The global economic outlook is becoming increasingly uncertain, with a projected slowdown in growth and persistent inflationary pressures. Recent forecasts indicate that global growth will decline to 3.1% in 2025 and further to 3.0% in 2026, showing significant variation across different countries and regions. For instance, GDP growth in the United States is expected to be 2.2% in 2025 before dipping to 1.6% in 2026, while the euro area’s growth is projected at 1.0% in 2025 and 1.2% in 2026.
China’s growth is also anticipated to decrease from 4.8% this year to 4.4% by 2026. Inflation rates remain a concern, as they are projected to be higher than previously anticipated, even though they are moderating due to softer economic growth. Services price inflation continues to be elevated due to tight labor markets, while goods price inflation has started to rise in some areas, albeit from low levels.
In G20 economies, annual headline inflation is estimated at 3.8% in 2025 and 3.2% in 2026, revised upwards by 0.3 percentage points since the last economic outlook. OECD Secretary-General Mathias Cormann noted that the global economy has shown resilience, with steady growth and declining inflation. However, rising policy uncertainty and increasing trade restrictions pose risks, potentially leading to higher production and consumption costs.

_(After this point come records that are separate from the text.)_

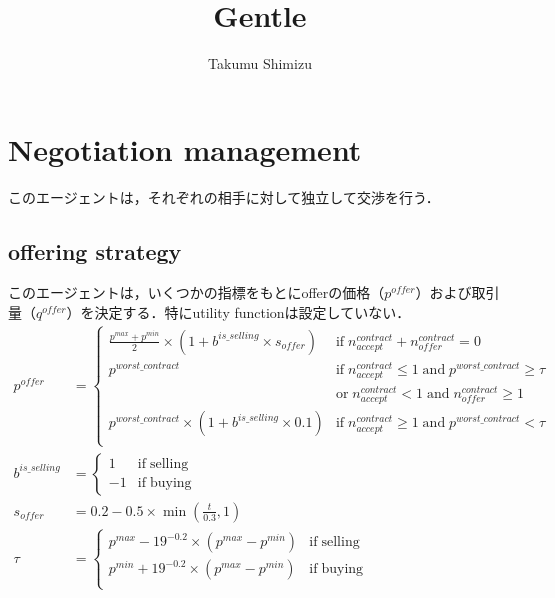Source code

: \documentclass[uplatex, 10pt, a4j]{jsarticle}
\begin{document}
\title{Gentle}
\author{Takumu Shimizu}
\date{}
\maketitle

\section{Negotiation management}
このエージェントは，それぞれの相手に対して独立して交渉を行う．
\subsection{offering strategy}
このエージェントは，いくつかの指標をもとにofferの価格（$p^{offer}$）および取引量（$q^{offer}$）を決定する．特にutility functionは設定していない．
\begin{equation*}
    \begin{split}
        p^{offer}&=\left\{\begin{array}{ll}
            \frac{p^{max}+p^{min}}{2} \times \left(1+b^{is\_selling}\times s_{offer}\right) & \mathrm{if} \; n^{contract}_{accept}+n^{contract}_{offer}=0                                  \\ [3mm]
            p^{worst\_contract}                                                             & \mathrm{if} \; n^{contract}_{accept} \leq 1 \; \mathrm{and} \; p^{worst\_contract} \geq \tau \\ [1mm]
                                                                                            & \mathrm{or} \; n^{contract}_{accept}<1 \; \mathrm{and} \; n^{contract}_{offer} \geq 1        \\ [3mm]
            p^{worst\_contract} \times \left(1 + b^{is\_selling} \times 0.1\right)          & \mathrm{if} \; n^{contract}_{accept} \geq 1 \; \mathrm{and} \; p^{worst\_contract} < \tau    \\
        \end{array}\right. \\
        b^{is\_selling}&=\left\{\begin{array}{ll}
            1  & \mathrm{if \; selling} \\
            -1 & \mathrm{if \; buying}
        \end{array}\right. \\
        s_{offer} &= 0.2-0.5 \times \min{\left(\frac{t}{0.3}, 1\right)} \\
        \tau &= \left\{\begin{array}{ll}
            p^{max} - 19^{-0.2} \times \left(p^{max} - p^{min}\right) & \mathrm{if \; selling} \\
            p^{min} + 19^{-0.2} \times \left(p^{max} - p^{min}\right) & \mathrm{if \; buying}  \\
        \end{array}\right. \\
    \end{split}
\end{equation*}
\end{document}
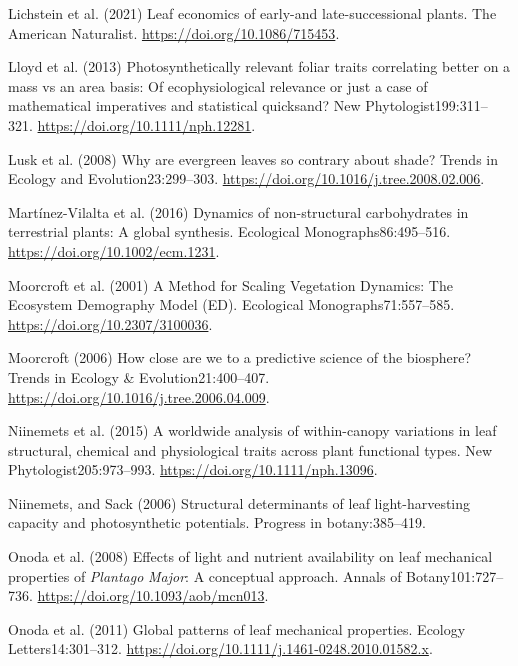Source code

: \documentclass[
  12pt,
  letterpaper,
  DIV=11,
  numbers=noendperiod]{scrartcl}
\newlength{\cslhangindent}
\newenvironment{CSLReferences}[2] %
 {\begin{list}{}{%
  \setlength{\itemindent}{0pt}
  \setlength{\leftmargin}{0pt}
  \setlength{\parsep}{0pt}
  \ifodd #1
   \setlength{\leftmargin}{\cslhangindent}
   \setlength{\itemindent}{-1\cslhangindent}
  \fi
  \setlength{\itemsep}{#2\baselineskip}}}
 {\end{list}}
\begin{document}
\begin{CSLReferences}{1}{1}
Lichstein et al. (2021) Leaf economics of early-and late-successional
plants. The American Naturalist. \url{https://doi.org/10.1086/715453}.

Lloyd et al. (2013) Photosynthetically relevant foliar traits
correlating better on a mass vs an area basis: {Of} ecophysiological
relevance or just a case of mathematical imperatives and statistical
quicksand? New Phytologist199:311--321.
\url{https://doi.org/10.1111/nph.12281}.

Lusk et al. (2008) Why are evergreen leaves so contrary about shade?
Trends in Ecology and Evolution23:299--303.
\url{https://doi.org/10.1016/j.tree.2008.02.006}.

Martínez-Vilalta et al. (2016) Dynamics of non-structural carbohydrates
in terrestrial plants: A global synthesis. Ecological
Monographs86:495--516. \url{https://doi.org/10.1002/ecm.1231}.

Moorcroft et al. (2001) A {Method} for {Scaling Vegetation Dynamics}:
{The Ecosystem Demography Model} ({ED}). Ecological
Monographs71:557--585. \url{https://doi.org/10.2307/3100036}.

Moorcroft (2006) How close are we to a predictive science of the
biosphere? Trends in Ecology \& Evolution21:400--407.
\url{https://doi.org/10.1016/j.tree.2006.04.009}.

Niinemets et al. (2015) A worldwide analysis of within-canopy variations
in leaf structural, chemical and physiological traits across plant
functional types. New Phytologist205:973--993.
\url{https://doi.org/10.1111/nph.13096}.

Niinemets, and Sack (2006) Structural determinants of leaf
light-harvesting capacity and photosynthetic potentials. Progress in
botany:385--419.

Onoda et al. (2008) Effects of light and nutrient availability on leaf
mechanical properties of {\emph{Plantago}}{ \emph{Major}}: {A}
conceptual approach. Annals of Botany101:727--736.
\url{https://doi.org/10.1093/aob/mcn013}.

Onoda et al. (2011) Global patterns of leaf mechanical properties.
Ecology Letters14:301--312.
\url{https://doi.org/10.1111/j.1461-0248.2010.01582.x}.


\end{CSLReferences}
\end{document}
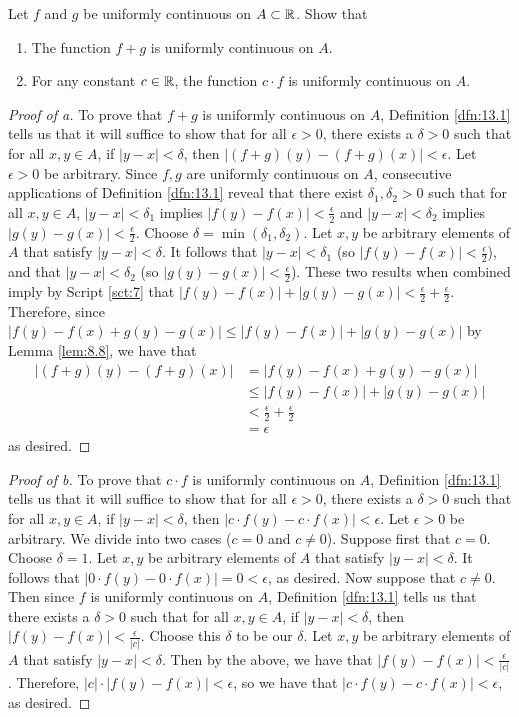 \documentclass[../main.tex]{subfiles}
\begin{document}
\begin{exercise}\label{exr:13.5}
    Let $f$ and $g$ be uniformly continuous on $A\subset\mathbb{R}$. Show that
    \begin{enumerate}[label={(\alph*)}]
        \item The function $f+g$ is uniformly continuous on $A$.
        \item For any constant $c\in\mathbb{R}$, the function $c\cdot f$ is uniformly continuous on $A$.
    \end{enumerate}
    \begin{proof}[Proof of a]
        To prove that $f+g$ is uniformly continuous on $A$, Definition \ref{dfn:13.1} tells us that it will suffice to show that for all $\epsilon>0$, there exists a $\delta>0$ such that for all $x,y\in A$, if $|y-x|<\delta$, then $|(f+g)(y)-(f+g)(x)|<\epsilon$. Let $\epsilon>0$ be arbitrary. Since $f,g$ are uniformly continuous on $A$, consecutive applications of Definition \ref{dfn:13.1} reveal that there exist $\delta_1,\delta_2>0$ such that for all $x,y\in A$, $|y-x|<\delta_1$ implies $|f(y)-f(x)|<\frac{\epsilon}{2}$ and $|y-x|<\delta_2$ implies $|g(y)-g(x)|<\frac{\epsilon}{2}$. Choose $\delta=\min(\delta_1,\delta_2)$. Let $x,y$ be arbitrary elements of $A$ that satisfy $|y-x|<\delta$. It follows that $|y-x|<\delta_1$ (so $|f(y)-f(x)|<\frac{\epsilon}{2}$), and that $|y-x|<\delta_2$ (so $|g(y)-g(x)|<\frac{\epsilon}{2}$). These two results when combined imply by Script \ref{sct:7} that $|f(y)-f(x)|+|g(y)-g(x)|<\frac{\epsilon}{2}+\frac{\epsilon}{2}$. Therefore, since $|f(y)-f(x)+g(y)-g(x)|\leq|f(y)-f(x)|+|g(y)-g(x)|$ by Lemma \ref{lem:8.8}, we have that
        \begin{align*}
            |(f+g)(y)-(f+g)(x)| &= |f(y)-f(x)+g(y)-g(x)|\\
            &\leq |f(y)-f(x)|+|g(y)-g(x)|\\
            &< \frac{\epsilon}{2}+\frac{\epsilon}{2}\\
            &= \epsilon
        \end{align*}
        as desired.
    \end{proof}
    \begin{proof}[Proof of b]
        To prove that $c\cdot f$ is uniformly continuous on $A$, Definition \ref{dfn:13.1} tells us that it will suffice to show that for all $\epsilon>0$, there exists a $\delta>0$ such that for all $x,y\in A$, if $|y-x|<\delta$, then $|c\cdot f(y)-c\cdot f(x)|<\epsilon$. Let $\epsilon>0$ be arbitrary. We divide into two cases ($c=0$ and $c\neq 0$). Suppose first that $c=0$. Choose $\delta=1$. Let $x,y$ be arbitrary elements of $A$ that satisfy $|y-x|<\delta$. It follows that $|0\cdot f(y)-0\cdot f(x)|=0<\epsilon$, as desired. Now suppose that $c\neq 0$. Then since $f$ is uniformly continuous on $A$, Definition \ref{dfn:13.1} tells us that there exists a $\delta>0$ such that for all $x,y\in A$, if $|y-x|<\delta$, then $|f(y)-f(x)|<\frac{\epsilon}{|c|}$. Choose this $\delta$ to be our $\delta$. Let $x,y$ be arbitrary elements of $A$ that satisfy $|y-x|<\delta$. Then by the above, we have that $|f(y)-f(x)|<\frac{\epsilon}{|c|}$. Therefore, $|c|\cdot|f(y)-f(x)|<\epsilon$, so we have that $|c\cdot f(y)-c\cdot f(x)|<\epsilon$, as desired.

\end{proof}
\end{exercise}
\end{document}
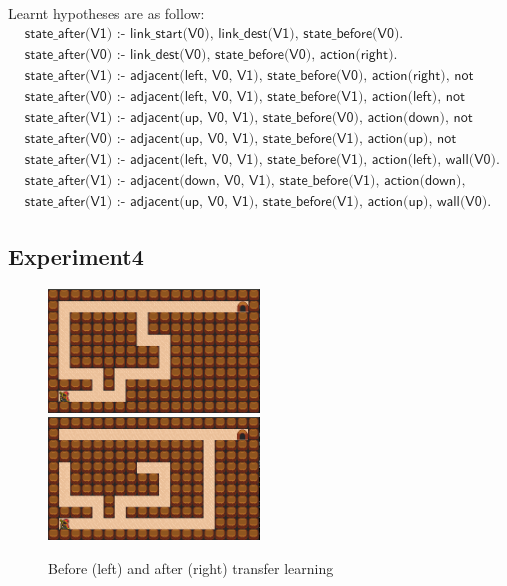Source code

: Learnt hypotheses are as follow:
\begin{equation*}
\begin{split}
&\textsf{state\_after(V1) :- link\_start(V0), link\_dest(V1), state\_before(V0).}\\
&\textsf{state\_after(V0) :- link\_dest(V0), state\_before(V0), action(right).}\\
&\textsf{state\_after(V1) :- adjacent(left, V0, V1), state\_before(V0), action(right), not wall(V1).}\\
&\textsf{state\_after(V0) :- adjacent(left, V0, V1), state\_before(V1), action(left), not wall(V0).}\\
&\textsf{state\_after(V1) :- adjacent(up, V0, V1), state\_before(V0), action(down), not wall(V1).}\\
&\textsf{state\_after(V0) :- adjacent(up, V0, V1), state\_before(V1), action(up), not wall(V0).}\\
&\textsf{state\_after(V1) :- adjacent(left, V0, V1), state\_before(V1), action(left), wall(V0).}\\
&\textsf{state\_after(V1) :- adjacent(down, V0, V1), state\_before(V1), action(down), wall(V0).}\\
&\textsf{state\_after(V1) :- adjacent(up, V0, V1), state\_before(V1), action(up), wall(V0).}
\end{split}
\end{equation*}

\newpage

\subsection{Experiment4}

\begin{figure}[!htb]
\centerline{
\includegraphics[width=0.5\textwidth]{./figures/experiment4_before}
\includegraphics[width=0.5\textwidth]{./figures/experiment4_after}
}
\caption{Before (left) and after (right) transfer learning}
\label{experiment4}
\end{figure}    

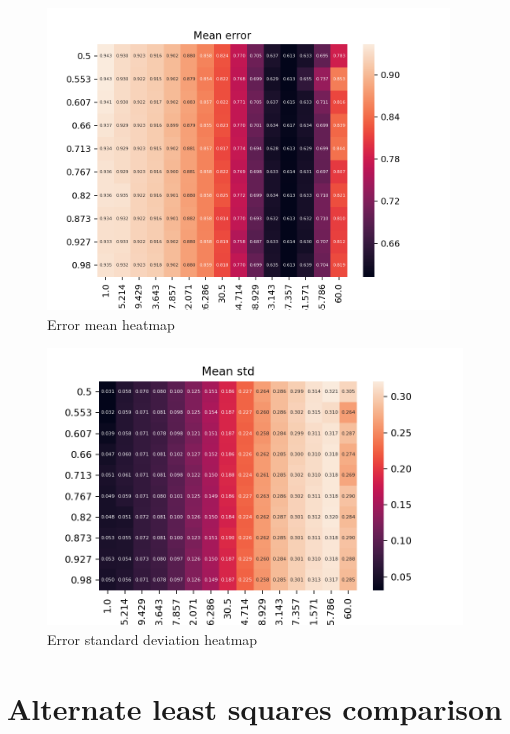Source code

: \documentclass[ecp,tc,english]{iiufrgs}
\begin{document}
        \begin{figure}[htp]
            \centering
            \includegraphics[width=0.95\textwidth]{images/error_mean.png}
            \caption{Error mean heatmap}
            \label{fig:error_mean_heatmap}
        \end{figure}
        
        \begin{figure}[htp]
            \centering
            \includegraphics[width=0.98\textwidth]{images/error_std.png}
            \caption{Error standard deviation heatmap}
            \label{fig:error_std_heatmap}
        \end{figure}
    
    \newpage     
    \section{Alternate least squares comparison}
        
\end{document}
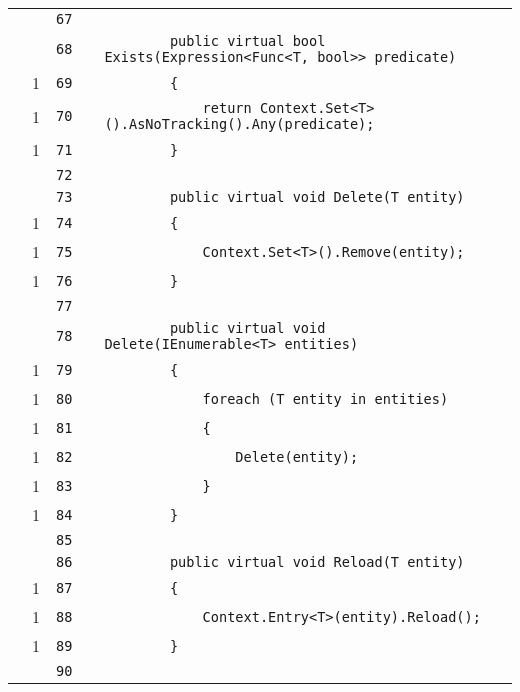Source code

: \documentclass[a4paper,10pt]{article}
\begin{document}
\begin{longtable}[l]{lrrll}
\cellcolor{gray} &  & \verb~67~ & & \verb~~\\
\cellcolor{gray} &  & \verb~68~ & & \verb~        public virtual bool Exists(Expression<Func<T, bool>> predicate)~\\
\cellcolor{green} & 1 & \verb~69~ & & \verb~        {~\\
\cellcolor{green} & 1 & \verb~70~ & & \verb~            return Context.Set<T>().AsNoTracking().Any(predicate);~\\
\cellcolor{green} & 1 & \verb~71~ & & \verb~        }~\\
\cellcolor{gray} &  & \verb~72~ & & \verb~~\\
\cellcolor{gray} &  & \verb~73~ & & \verb~        public virtual void Delete(T entity)~\\
\cellcolor{green} & 1 & \verb~74~ & & \verb~        {~\\
\cellcolor{green} & 1 & \verb~75~ & & \verb~            Context.Set<T>().Remove(entity);~\\
\cellcolor{green} & 1 & \verb~76~ & & \verb~        }~\\
\cellcolor{gray} &  & \verb~77~ & & \verb~~\\
\cellcolor{gray} &  & \verb~78~ & & \verb~        public virtual void Delete(IEnumerable<T> entities)~\\
\cellcolor{green} & 1 & \verb~79~ & & \verb~        {~\\
\cellcolor{green} & 1 & \verb~80~ & & \verb~            foreach (T entity in entities)~\\
\cellcolor{green} & 1 & \verb~81~ & & \verb~            {~\\
\cellcolor{green} & 1 & \verb~82~ & & \verb~                Delete(entity);~\\
\cellcolor{green} & 1 & \verb~83~ & & \verb~            }~\\
\cellcolor{green} & 1 & \verb~84~ & & \verb~        }~\\
\cellcolor{gray} &  & \verb~85~ & & \verb~~\\
\cellcolor{gray} &  & \verb~86~ & & \verb~        public virtual void Reload(T entity)~\\
\cellcolor{green} & 1 & \verb~87~ & & \verb~        {~\\
\cellcolor{green} & 1 & \verb~88~ & & \verb~            Context.Entry<T>(entity).Reload();~\\
\cellcolor{green} & 1 & \verb~89~ & & \verb~        }~\\
\cellcolor{gray} &  & \verb~90~ & & \verb~~\\

\end{longtable}
\end{document}
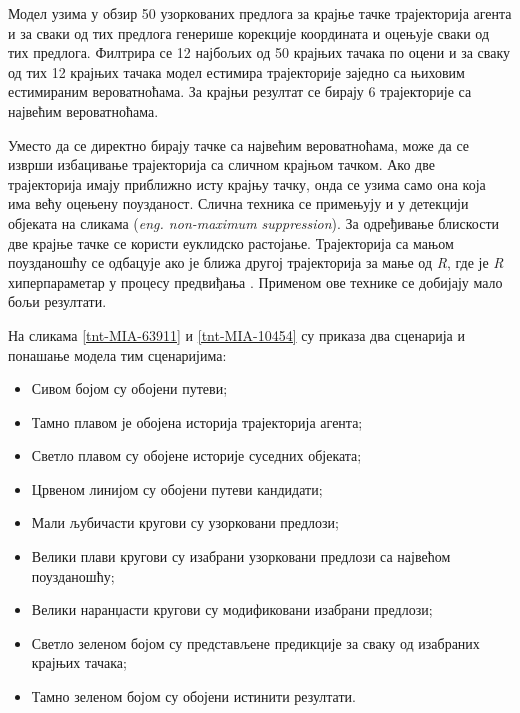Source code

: \documentclass[11pt,oneside]{memoir}
\begin{document}
Модел узима у обзир 50 узоркованих предлога за крајње тачке трајекторија агента и за сваки од тих предлога генерише корекције координата
и оцењује сваки од тих предлога. Филтрира се 12 најбољих од 50 крајњих тачака по оцени и за сваку од тих 12 крајњих тачака
модел естимира трајекторије заједно са њиховим естимираним вероватноћама. За крајњи резултат се бирају 6 трајекторије са највећим 
вероватноћама. 

Уместо да се директно бирају тачке са највећим вероватноћама, може да се изврши избацивање трајекторија са сличном
крајњом тачком. Ако две трајекторија имају приближно исту крајњу тачку, онда се узима само она која има већу оцењену поузданост. Слична
техника се примењују и у детекцији објеката на сликама (\textit{eng. non-maximum suppression}). За одређивање блискости две крајње тачке
се користи еуклидско растојање. Трајекторија са мањом поузданошћу се одбацује ако је ближа другој трајекторија за мање од \textit{R},
где је \textit{R} хиперпараметар у процесу предвиђања \cite{vectornet}. Применом ове технике се добијају мало бољи резултати.

На сликама \ref{tnt-MIA-63911} и \ref{tnt-MIA-10454} су приказа два сценарија и понашање модела тим сценаријима:
\begin{itemize}
  \item Сивом бојом су обојени путеви; 
  \item Тамно плавом је обојена историја трајекторија агента;
  \item Светло плавом су обојене историје суседних објеката;
  \item Црвеном линијом су обојени путеви кандидати;
  \item Мали љубичасти кругови су узорковани предлози;
  \item Велики плави кругови су изабрани узорковани предлози са највећом поузданошћу;
  \item Велики наранџасти кругови су модификовани изабрани предлози; 
  \item Светло зеленом бојом су представљене предикције за сваку од изабраних крајњих тачака;
  \item Тамно зеленом бојом су обојени истинити резултати. 
\end{itemize}
\end{document}
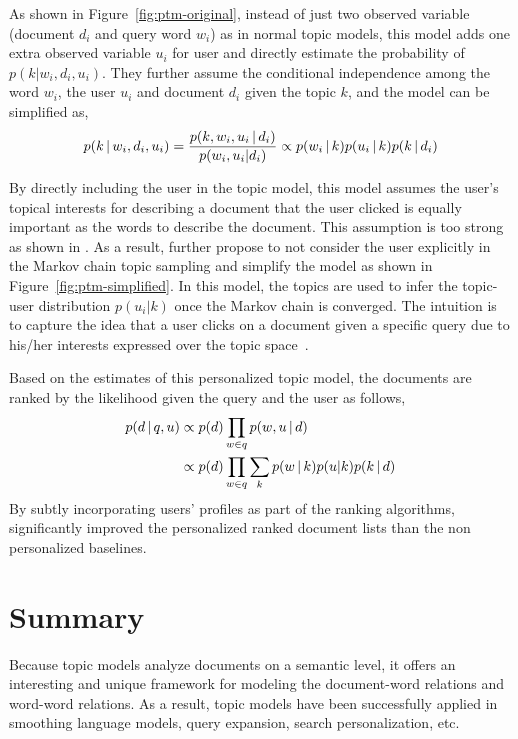 As shown in Figure~\ref{fig:ptm-original}, instead of just two observed variable (document $d_i$ and query word $w_i$) as in normal topic models, this model adds one extra observed variable $u_i$ for user and directly estimate the probability of $p(k|w_i, d_i, u_i)$. They further assume the conditional independence among the word $w_i$, the user $u_i$ and document $d_i$ given the topic $k$, and the model can be simplified as,
\begin{align}
p(k \, | \, w_i, d_i, u_i) = \frac{p(k,w_i, u_i  \, | \,  d_i)}{p(w_i, u_i | d_i)} \propto p(w_i \, | \, k) p(u_i \, | \, k) p (k \, | \, d_i)
\end{align}

By directly including the user in the topic model, this model assumes the user's topical interests for describing a document that the user clicked is equally important as the words to describe the document. This assumption is too strong as shown in \citet{Carman-2010}. As a result, \citet{Harvey-2013} further propose to not consider the user explicitly in the Markov chain topic sampling and simplify the model as shown in Figure~\ref{fig:ptm-simplified}. In this model, the topics are used to infer the topic-user distribution $p(u_i|k)$ once the Markov chain is converged. The intuition is to capture the idea that a user clicks on a document given a specific query due to his/her interests expressed over the topic space~\citep{Harvey-2013}.

Based on the estimates of this personalized topic model, the documents are ranked by the likelihood given the query and the user as follows,
\begin{align}
p(d  \, | \,  q,u) &\propto p(d) \prod_{w \in q} p(w, u  \, | \,  d)\\
&\propto p(d) \prod_{w \in q} \sum_k p(w \, | \, k) p(u|k) p(k \, | \, d) \notag
\end{align}
By subtly incorporating users' profiles as part of the ranking algorithms, \citet{Harvey-2013} significantly improved the personalized ranked document lists than the non personalized baselines.

\section{Summary}

Because topic models analyze documents on a semantic level, it offers
an interesting and unique framework for modeling the document-word
relations and word-word relations. As a result, topic models have been
successfully applied in smoothing language models, query expansion, search personalization, etc.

The outlook outlines critical risks, including the possibility that further fragmentation of trade could undermine global growth prospects. Additionally, macroeconomic volatility remains a threat, as unexpected downturns and changes in policy could lead to market corrections and capital outflows, particularly in emerging markets. High public debt and inflated asset valuations exacerbate these risks.
To address these issues, central banks must stay vigilant, ensuring that policy rate reductions continue in economies where inflation is expected to ease. The report emphasizes the need for decisive fiscal measures to maintain debt sustainability and prepare for future challenges. Structural reforms are essential to enhance productivity and invest in new technologies, with a focus on education and skills development, as well as reducing market constraints.
Leveraging artificial intelligence (AI) has the potential to significantly boost productivity over the next decade, provided that policies support its adoption and facilitate labor reallocation.